(Stored data entries)
══════════════════════════════

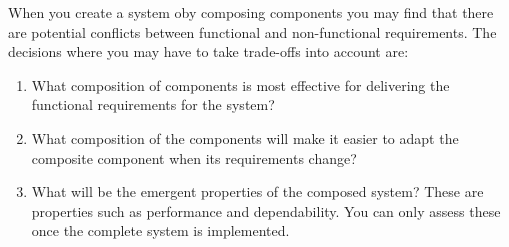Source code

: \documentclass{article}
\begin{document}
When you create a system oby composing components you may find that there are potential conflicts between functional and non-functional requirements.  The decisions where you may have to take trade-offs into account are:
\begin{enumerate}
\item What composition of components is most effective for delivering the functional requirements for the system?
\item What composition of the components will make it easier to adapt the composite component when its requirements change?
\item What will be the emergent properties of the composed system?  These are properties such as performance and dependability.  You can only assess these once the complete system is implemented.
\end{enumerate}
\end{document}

══════════════════════════════

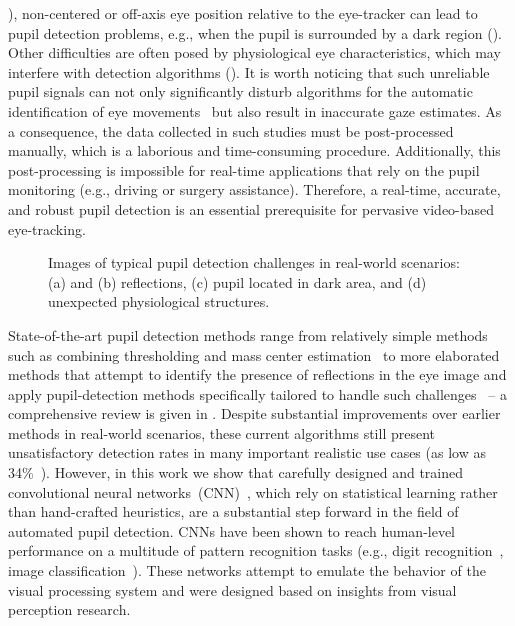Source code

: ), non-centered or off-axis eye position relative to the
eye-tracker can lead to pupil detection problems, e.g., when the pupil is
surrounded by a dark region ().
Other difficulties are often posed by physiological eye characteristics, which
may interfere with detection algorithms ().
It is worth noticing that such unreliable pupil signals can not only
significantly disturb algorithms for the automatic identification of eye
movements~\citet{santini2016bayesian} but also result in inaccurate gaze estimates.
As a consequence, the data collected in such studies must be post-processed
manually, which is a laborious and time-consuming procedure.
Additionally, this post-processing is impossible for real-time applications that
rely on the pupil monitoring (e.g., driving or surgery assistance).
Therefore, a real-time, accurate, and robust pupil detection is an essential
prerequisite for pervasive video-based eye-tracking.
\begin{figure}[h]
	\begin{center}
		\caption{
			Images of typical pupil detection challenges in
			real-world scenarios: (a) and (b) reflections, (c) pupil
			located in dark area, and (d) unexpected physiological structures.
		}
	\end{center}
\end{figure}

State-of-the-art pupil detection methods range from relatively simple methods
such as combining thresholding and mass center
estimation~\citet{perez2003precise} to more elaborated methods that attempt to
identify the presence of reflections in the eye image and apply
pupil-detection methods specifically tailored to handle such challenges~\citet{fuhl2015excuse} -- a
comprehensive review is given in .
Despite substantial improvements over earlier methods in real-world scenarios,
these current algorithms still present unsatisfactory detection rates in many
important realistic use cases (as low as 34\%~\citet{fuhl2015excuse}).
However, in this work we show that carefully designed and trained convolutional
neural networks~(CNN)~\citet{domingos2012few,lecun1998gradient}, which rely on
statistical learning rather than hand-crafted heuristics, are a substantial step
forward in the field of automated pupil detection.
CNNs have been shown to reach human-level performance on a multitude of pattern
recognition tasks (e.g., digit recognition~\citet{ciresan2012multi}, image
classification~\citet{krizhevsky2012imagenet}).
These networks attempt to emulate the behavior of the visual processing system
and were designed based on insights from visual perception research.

══════════════════════════════

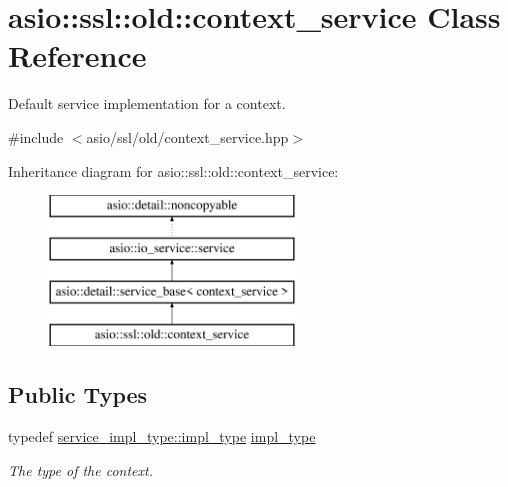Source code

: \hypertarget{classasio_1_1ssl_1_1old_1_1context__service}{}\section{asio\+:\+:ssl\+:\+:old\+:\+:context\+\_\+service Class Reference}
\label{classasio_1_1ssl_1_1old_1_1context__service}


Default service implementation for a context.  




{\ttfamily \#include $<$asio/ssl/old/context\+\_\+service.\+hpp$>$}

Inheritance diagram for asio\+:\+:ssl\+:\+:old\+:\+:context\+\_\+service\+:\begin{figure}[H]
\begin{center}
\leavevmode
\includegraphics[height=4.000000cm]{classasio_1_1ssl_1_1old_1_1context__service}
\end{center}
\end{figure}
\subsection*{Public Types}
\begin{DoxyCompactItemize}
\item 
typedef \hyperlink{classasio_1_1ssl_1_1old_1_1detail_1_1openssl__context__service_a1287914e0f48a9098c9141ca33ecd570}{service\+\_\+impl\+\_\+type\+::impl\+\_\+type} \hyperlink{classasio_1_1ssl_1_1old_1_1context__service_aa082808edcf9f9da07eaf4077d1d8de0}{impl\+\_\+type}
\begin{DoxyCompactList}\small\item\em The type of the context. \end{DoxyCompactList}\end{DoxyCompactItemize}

══════════════════════════════

In the records above, find each line holding "system" and copy it.

> **RESULT OF THE TASK**:
When you create a system oby composing components you may find that there are potential conflicts between functional and non-functional requirements.  The decisions where you may have to take trade-offs into account are:
\item What composition of components is most effective for delivering the functional requirements for the system?
\item What will be the emergent properties of the composed system?  These are properties such as performance and dependability.  You can only assess these once the complete system is implemented.
These networks attempt to emulate the behavior of the visual processing system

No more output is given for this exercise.